Uit de evaluatie blijkt dat de juiste cases binnen het ZVH ZHZ besproken worden. Dit betekent dat de triage goed wordt uitgevoerd. Tegelijk komt in de evaluatie duidelijk naar voren dat er bij ketenpartners behoefte is aan een grondigere analyse van de casuïstiek en de rol van betrokken ketenpartners daarbij. De combinatie van uitkomsten vormt een dilemma wat nader uitgewerkt dient te worden. Immers, de beschikbare tijd tijdens de overleggen en de capaciteit van zowel het ZVH ZHZ als de ketenpartners worden in de huidige situatie volledig benut voor casuïstiek die ook daadwerkelijk besproken dient te worden. Het grondiger analyseren van gemelde casuïstiek vergt meer tijd en capaciteit dan nu beschikbaar is.
Uit de evaluatie blijkt verder dat de ketenpartners overtuigd zijn van het nut en de noodzaak van domein overstijgende samenwerking.
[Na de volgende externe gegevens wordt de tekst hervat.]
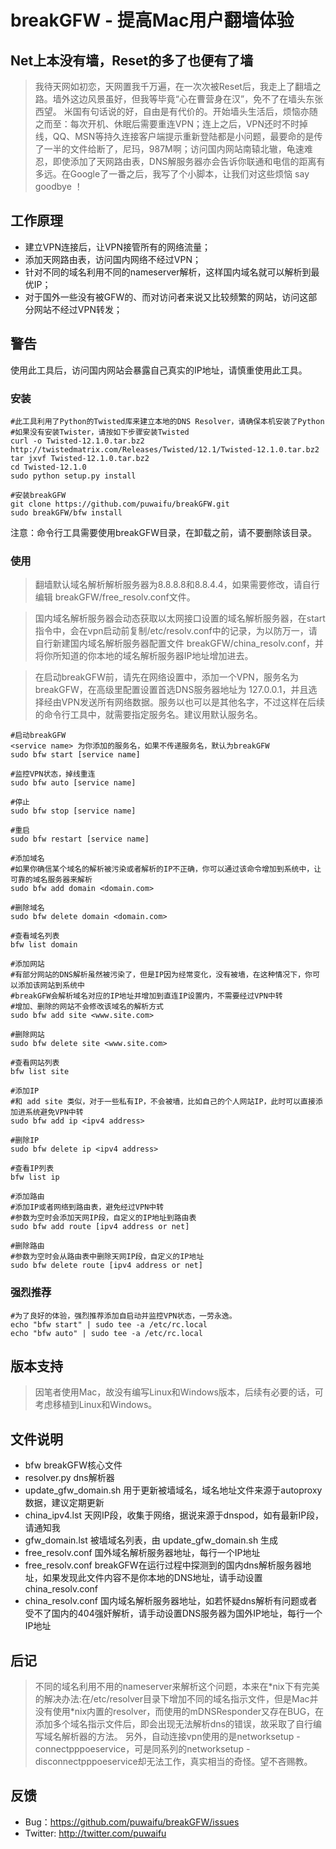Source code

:breakGFW - 提高Mac用户翻墙体验
===


 Net上本没有墙，Reset的多了也便有了墙
---
>我待天网如初恋，天网置我千万遍，在一次次被Reset后，我走上了翻墙之路。墙外这边风景虽好，但我等毕竟“心在曹营身在汉”，免不了在墙头东张西望。
>米国有句话说的好，自由是有代价的。开始墙头生活后，烦恼亦随之而至：每次开机、休眠后需要重连VPN；连上之后，VPN还时不时掉线，QQ、MSN等持久连接客户端提示重新登陆都是小问题，最要命的是传了一半的文件给断了，尼玛，987M啊；访问国内网站南辕北辙，龟速难忍，即使添加了天网路由表，DNS解服务器亦会告诉你联通和电信的距离有多远。在Google了一番之后，我写了个小脚本，让我们对这些烦恼 say goodbye ！


工作原理
---
  - 建立VPN连接后，让VPN接管所有的网络流量；
  - 添加天网路由表，访问国内网络不经过VPN；
  - 针对不同的域名利用不同的nameserver解析，这样国内域名就可以解析到最优IP；
  - 对于国外一些没有被GFW的、而对访问者来说又比较频繁的网站，访问这部分网站不经过VPN转发；


警告
---
使用此工具后，访问国内网站会暴露自己真实的IP地址，请慎重使用此工具。


### 安装
    #此工具利用了Python的Twisted库来建立本地的DNS Resolver，请确保本机安装了Python
    #如果没有安装Twister，请按如下步骤安装Twisted
    curl -o Twisted-12.1.0.tar.bz2 http://twistedmatrix.com/Releases/Twisted/12.1/Twisted-12.1.0.tar.bz2
    tar jxvf Twisted-12.1.0.tar.bz2
    cd Twisted-12.1.0
    sudo python setup.py install
    
    #安装breakGFW
    git clone https://github.com/puwaifu/breakGFW.git
    sudo breakGFW/bfw install
注意：命令行工具需要使用breakGFW目录，在卸载之前，请不要删除该目录。


### 使用

>翻墙默认域名解析解析服务器为8.8.8.8和8.8.4.4，如果需要修改，请自行编辑 breakGFW/free_resolv.conf文件。

>国内域名解析服务器会动态获取以太网接口设置的域名解析服务器，在start指令中，会在vpn启动前复制/etc/resolv.conf中的记录，为以防万一，请自行新建国内域名解析服务器配置文件 breakGFW/china_resolv.conf，并将你所知道的你本地的域名解析服务器IP地址增加进去。

>在启动breakGFW前，请先在网络设置中，添加一个VPN，服务名为 breakGFW，在高级里配置设置首选DNS服务器地址为 127.0.0.1，并且选择经由VPN发送所有网络数据。服务以也可以是其他名字，不过这样在后续的命令行工具中，就需要指定服务名。建议用默认服务名。

    #启动breakGFW
    <service name> 为你添加的服务名，如果不传递服务名，默认为breakGFW
    sudo bfw start [service name]

    #监控VPN状态，掉线重连
    sudo bfw auto [service name]

    #停止
    sudo bfw stop [service name]

    #重启
    sudo bfw restart [service name]
    
    #添加域名
    #如果你确信某个域名的解析被污染或者解析的IP不正确，你可以通过该命令增加到系统中，让可靠的域名服务器来解析
    sudo bfw add domain <domain.com>

    #删除域名
    sudo bfw delete domain <domain.com>

    #查看域名列表
    bfw list domain

    #添加网站
    #有部分网站的DNS解析虽然被污染了，但是IP因为经常变化，没有被墙，在这种情况下，你可以添加该网站到系统中
    #breakGFW会解析域名对应的IP地址并增加到直连IP设置内，不需要经过VPN中转
    #增加、删除的网站不会修改该域名的解析方式
    sudo bfw add site <www.site.com>

    #删除网站
    sudo bfw delete site <www.site.com>

    #查看网站列表
    bfw list site

    #添加IP
    #和 add site 类似，对于一些私有IP，不会被墙，比如自己的个人网站IP，此时可以直接添加进系统避免VPN中转
    sudo bfw add ip <ipv4 address>

    #删除IP
    sudo bfw delete ip <ipv4 address>

    #查看IP列表
    bfw list ip

    #添加路由
    #添加IP或者网络到路由表，避免经过VPN中转
    #参数为空时会添加天网IP段，自定义的IP地址到路由表
    sudo bfw add route [ipv4 address or net]

    #删除路由
    #参数为空时会从路由表中删除天网IP段，自定义的IP地址
    sudo bfw delete route [ipv4 address or net]

### 强烈推荐

    #为了良好的体验，强烈推荐添加自启动并监控VPN状态，一劳永逸。
    echo "bfw start" | sudo tee -a /etc/rc.local
    echo "bfw auto" | sudo tee -a /etc/rc.local


版本支持
---
>因笔者使用Mac，故没有编写Linux和Windows版本，后续有必要的话，可考虑移植到Linux和Windows。

文件说明
---
  - bfw breakGFW核心文件
  - resolver.py dns解析器
  - update_gfw_domain.sh 用于更新被墙域名，域名地址文件来源于autoproxy数据，建议定期更新
  - china_ipv4.lst 天网IP段，收集于网络，据说来源于dnspod，如有最新IP段，请通知我
  - gfw_domain.lst 被墙域名列表，由 update_gfw_domain.sh 生成
  - free_resolv.conf 国外域名解析服务器地址，每行一个IP地址
  - free_resolv.conf breakGFW在运行过程中探测到的国内dns解析服务器地址，如果发现此文件内容不是你本地的DNS地址，请手动设置china_resolv.conf
  - china_resolv.conf 国内域名解析服务器地址，如若怀疑dns解析有问题或者受不了国内的404强奸解析，请手动设置DNS服务器为国外IP地址，每行一个IP地址

后记
---
>不同的域名利用不用的nameserver来解析这个问题，本来在\*nix下有完美的解决办法:在/etc/resolver目录下增加不同的域名指示文件，但是Mac并没有使用\*nix内置的resolver，而使用的mDNSResponder又存在BUG，在添加多个域名指示文件后，即会出现无法解析dns的错误，故采取了自行编写域名解析器的方法。
>另外，自动连接vpn使用的是networksetup -connectpppoeservice，可是同系列的networksetup -disconnectpppoeservice却无法工作，真实相当的奇怪。望不吝赐教。

反馈
---
 - Bug：<https://github.com/puwaifu/breakGFW/issues>
 - Twitter: <http://twitter.com/puwaifu>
Er is een hoge mate van tevredenheid over de inhoud, de dynamiek aan de tafels en de rol van de procesregisseurs. Kortom, 'aan tafel' gaat het goed. De grootste uitdaging blijkt te zitten in proactieve communicatie tussen ketenpartners buiten de overleggen om. Ook de gezamenlijke verantwoordelijkheid voor het opgestelde plan van aanpak scoort relatief laag. De effectiviteit van een gezamenlijke aanpak staat of valt met snelle en accurate communicatie, ruggenspraak tussen de partners en een gezamenlijk gedragen gevoel van verantwoordelijkheid. Daarom is het belangrijk om als ketenpartners te onderzoeken wat er gedaan kan worden om de dynamiek en samenwerking tussen ketenpartners buiten de overleggen te verbeteren.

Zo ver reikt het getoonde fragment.